Anchor tenants — typically big department stores — have always been a critical component of mall design. And many mall owners still haven't completely recovered from Target's departure two years ago.
But the majority of malls were facing a big overhaul even before the severity of the troubles at Sears became clear, according to the commercial real estate firm Colliers International.
"How many of Canada's suburban shopping malls will undergo a fundamental structural change, on the verge of complete redevelopment, in the next decade?" asks the firm's national retail report released early in June.
Its answer? "All of them."
Failure of department stores = failure of malls
"It's the slow dying of secondary malls," says Ed Sonshine, the CEO of RioCan Real Estate Investment Trust, the country's biggest mall owner, with 300 retail properties.
"The whole theory of a mall was those department stores, those anchors, would entice customers to the mall in the first place," he explains. "And then, as customers were going between those two anchors, they would find things to buy at the other stores. The theory started to fail at the same time that department stores started to fail."
Don't blame e-commerce
It isn't just weak retail or the impact of online shopping that's driving the re-invention of neighbourhood malls. It's also strong real estate values and the need for more housing, according to Colliers.
Most malls that are already approved for redevelopment include condos.

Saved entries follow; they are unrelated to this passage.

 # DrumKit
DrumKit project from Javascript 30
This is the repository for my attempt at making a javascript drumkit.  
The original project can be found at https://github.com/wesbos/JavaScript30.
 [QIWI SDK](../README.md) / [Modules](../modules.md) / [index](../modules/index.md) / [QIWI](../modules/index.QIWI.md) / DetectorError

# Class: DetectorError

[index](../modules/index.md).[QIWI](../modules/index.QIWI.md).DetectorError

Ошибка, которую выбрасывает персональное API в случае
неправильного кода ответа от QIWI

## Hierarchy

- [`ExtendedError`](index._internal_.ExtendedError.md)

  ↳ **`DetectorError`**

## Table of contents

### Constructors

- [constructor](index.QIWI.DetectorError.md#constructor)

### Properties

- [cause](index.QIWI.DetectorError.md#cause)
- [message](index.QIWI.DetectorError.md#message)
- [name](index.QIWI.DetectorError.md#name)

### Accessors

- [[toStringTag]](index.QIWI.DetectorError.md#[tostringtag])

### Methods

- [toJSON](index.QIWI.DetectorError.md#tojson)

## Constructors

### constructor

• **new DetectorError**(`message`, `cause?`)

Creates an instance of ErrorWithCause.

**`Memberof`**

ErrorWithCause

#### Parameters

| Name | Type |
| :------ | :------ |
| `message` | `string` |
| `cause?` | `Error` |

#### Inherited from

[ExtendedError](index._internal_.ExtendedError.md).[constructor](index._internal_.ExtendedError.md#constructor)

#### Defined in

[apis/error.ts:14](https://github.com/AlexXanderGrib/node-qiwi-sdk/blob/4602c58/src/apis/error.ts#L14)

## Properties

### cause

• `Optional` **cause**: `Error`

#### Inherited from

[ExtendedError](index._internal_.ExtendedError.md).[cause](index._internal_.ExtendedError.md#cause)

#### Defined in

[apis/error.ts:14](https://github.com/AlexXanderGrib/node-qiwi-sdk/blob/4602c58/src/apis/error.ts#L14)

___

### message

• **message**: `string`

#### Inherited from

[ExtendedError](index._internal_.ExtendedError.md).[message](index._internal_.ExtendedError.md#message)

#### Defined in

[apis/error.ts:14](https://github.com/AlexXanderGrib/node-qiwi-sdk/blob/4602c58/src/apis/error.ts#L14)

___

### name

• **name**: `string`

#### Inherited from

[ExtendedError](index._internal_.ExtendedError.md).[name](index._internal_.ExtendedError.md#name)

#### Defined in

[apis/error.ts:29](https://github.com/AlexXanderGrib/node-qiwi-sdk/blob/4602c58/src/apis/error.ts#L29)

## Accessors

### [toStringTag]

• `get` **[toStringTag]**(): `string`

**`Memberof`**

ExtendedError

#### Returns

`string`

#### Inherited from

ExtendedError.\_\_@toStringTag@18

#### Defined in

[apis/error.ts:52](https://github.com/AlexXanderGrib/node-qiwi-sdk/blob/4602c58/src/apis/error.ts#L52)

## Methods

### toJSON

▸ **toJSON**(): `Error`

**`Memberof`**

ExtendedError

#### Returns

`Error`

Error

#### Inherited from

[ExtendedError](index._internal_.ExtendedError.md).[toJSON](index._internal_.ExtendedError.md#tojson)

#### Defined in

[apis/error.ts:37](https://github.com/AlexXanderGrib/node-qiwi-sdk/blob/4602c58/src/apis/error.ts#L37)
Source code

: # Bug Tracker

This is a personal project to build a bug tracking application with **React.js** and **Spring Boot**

"If you're an owner of a real estate asset, you're always looking to maximize the financial return," says Andrew Evans of Colliers. "To maximize financial return in an urban market, it's really about adding residential density."
Evans points out that as cities have grown, malls that were once isolated and remote are now surrounded by mature neighbourhoods.

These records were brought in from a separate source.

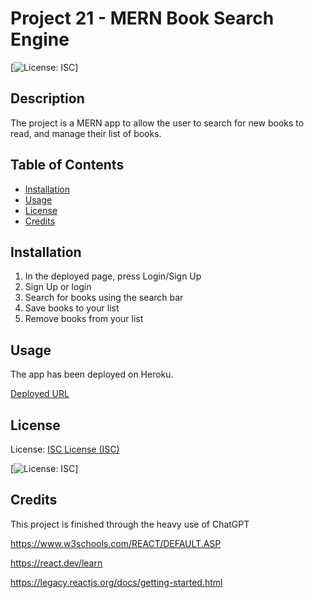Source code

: # Project 21 - MERN Book Search Engine

  [![License: ISC](https://img.shields.io/badge/License-ISC-blue.svg)]

## Description

The project is a MERN app to allow the user to search for new books to read, and manage their list of books.

## Table of Contents

- [Installation](#installation)
- [Usage](#usage)
- [License](#license)
- [Credits](#credits)

## Installation

1. In the deployed page, press Login/Sign Up
2. Sign Up or login
3. Search for books using the search bar
4. Save books to your list
5. Remove books from your list

## Usage

The app has been deployed on Heroku.

[Deployed URL](https://agile-coast-50159-344a0acdcea4.herokuapp.com/)

## License

License: [ISC License (ISC)](https://opensource.org/licenses/ISC)

[![License: ISC](https://img.shields.io/badge/License-ISC-blue.svg)]


## Credits

This project is finished through the heavy use of ChatGPT

https://www.w3schools.com/REACT/DEFAULT.ASP

https://react.dev/learn

https://legacy.reactjs.org/docs/getting-started.html
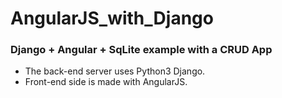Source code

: # AngularJS_with_Django  

### Django + Angular + SqLite example with a CRUD App  

* The back-end server uses Python3 Django. 
*  Front-end side is made with AngularJS.
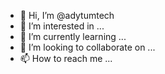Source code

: - 👋 Hi, I’m @adytumtech
- 👀 I’m interested in ...
- 🌱 I’m currently learning ...
- 💞️ I’m looking to collaborate on ...
- 📫 How to reach me ...

<!---
adytumtech/adytumtech is a ✨ special ✨ repository because its `README.md` (this file) appears on your GitHub profile.
You can click the Preview link to take a look at your changes.
--->
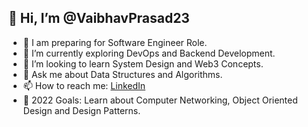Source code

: ## 👋 Hi, I’m @VaibhavPrasad23

- 🔭 I am preparing for Software Engineer Role.
- 🌱 I’m currently exploring DevOps and Backend Development.
- 👀 I’m looking to learn System Design and Web3 Concepts.
- 💬 Ask me about Data Structures and Algorithms.
- 📫 How to reach me: [LinkedIn](https://www.linkedin.com/in/vaibhavprasad23/)
- 🥅 2022 Goals: Learn about Computer Networking, Object Oriented Design and Design Patterns.


<!---
VaibhavPrasad23/VaibhavPrasad23 is a ✨ special ✨ repository because its `README.md` (this file) appears on your GitHub profile.
You can click the Preview link to take a look at your changes.
--->
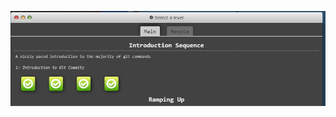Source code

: ![filler text](https://github.com/niclee500/oss-repo-template/blob/master/labs/lab-02/ac78462c47e999e4bca720b49133a049.png)
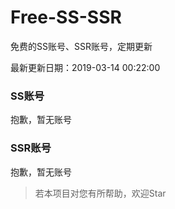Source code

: # Free-SS-SSR

免费的SS账号、SSR账号，定期更新

最新更新日期：2019-03-14 00:22:00 

### SS账号

抱歉，暂无账号

### SSR账号

抱歉，暂无账号



> 若本项目对您有所帮助，欢迎Star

"A lot of those projects are right at the application stage and we're going to see a building boom in mixed-use development at these shopping malls over the next five to 10 years," Evans says.
'Experiential retail' is the future
Sonshine is enthusiastic about how malls can be re-imagined. He points to The Well, a new development under construction in downtown Toronto that will feature condos, a movie theatre, a bookstore such as Indigo, "cool" restaurants and more.
"There will be some of what I would call conventional retailers, someone like a Sporting Life, for example, but most of it will be what we call 'experiential retail,' which means it's an experience just to go there," he says.
Sonshine outlines a plan that includes a food hall that's like a European market with fresh produce, bread and meat along with prepared foods. He describes a scene in which chefs give cooking demonstrations and people rediscover the mall as an exciting destination.
Sonshine claims the chain's possible failure "won't do much" to RioCan.
"They haven't exactly been attracting customers. Their job is to attract customers and for the benefit of attracting customers, they have traditionally paid very, very small rents. So you're not losing a lot of rent, and truthfully these days, you're not losing a lot of customer attraction."
Malls are evolving
Industry observers agree that the proposed closures of Sears stores won't spell the end of malls, because an evolution has already begun.
They point out that people have always flocked to marketplaces and always will, but the malls we know now will need to transform into new formats if they intend to survive.
So get ready for a lot of construction noise at your local mall in the coming years, as developers look with fresh eyes at decades-old structures — and likely conclude that only a total makeover will keep shoppers coming back.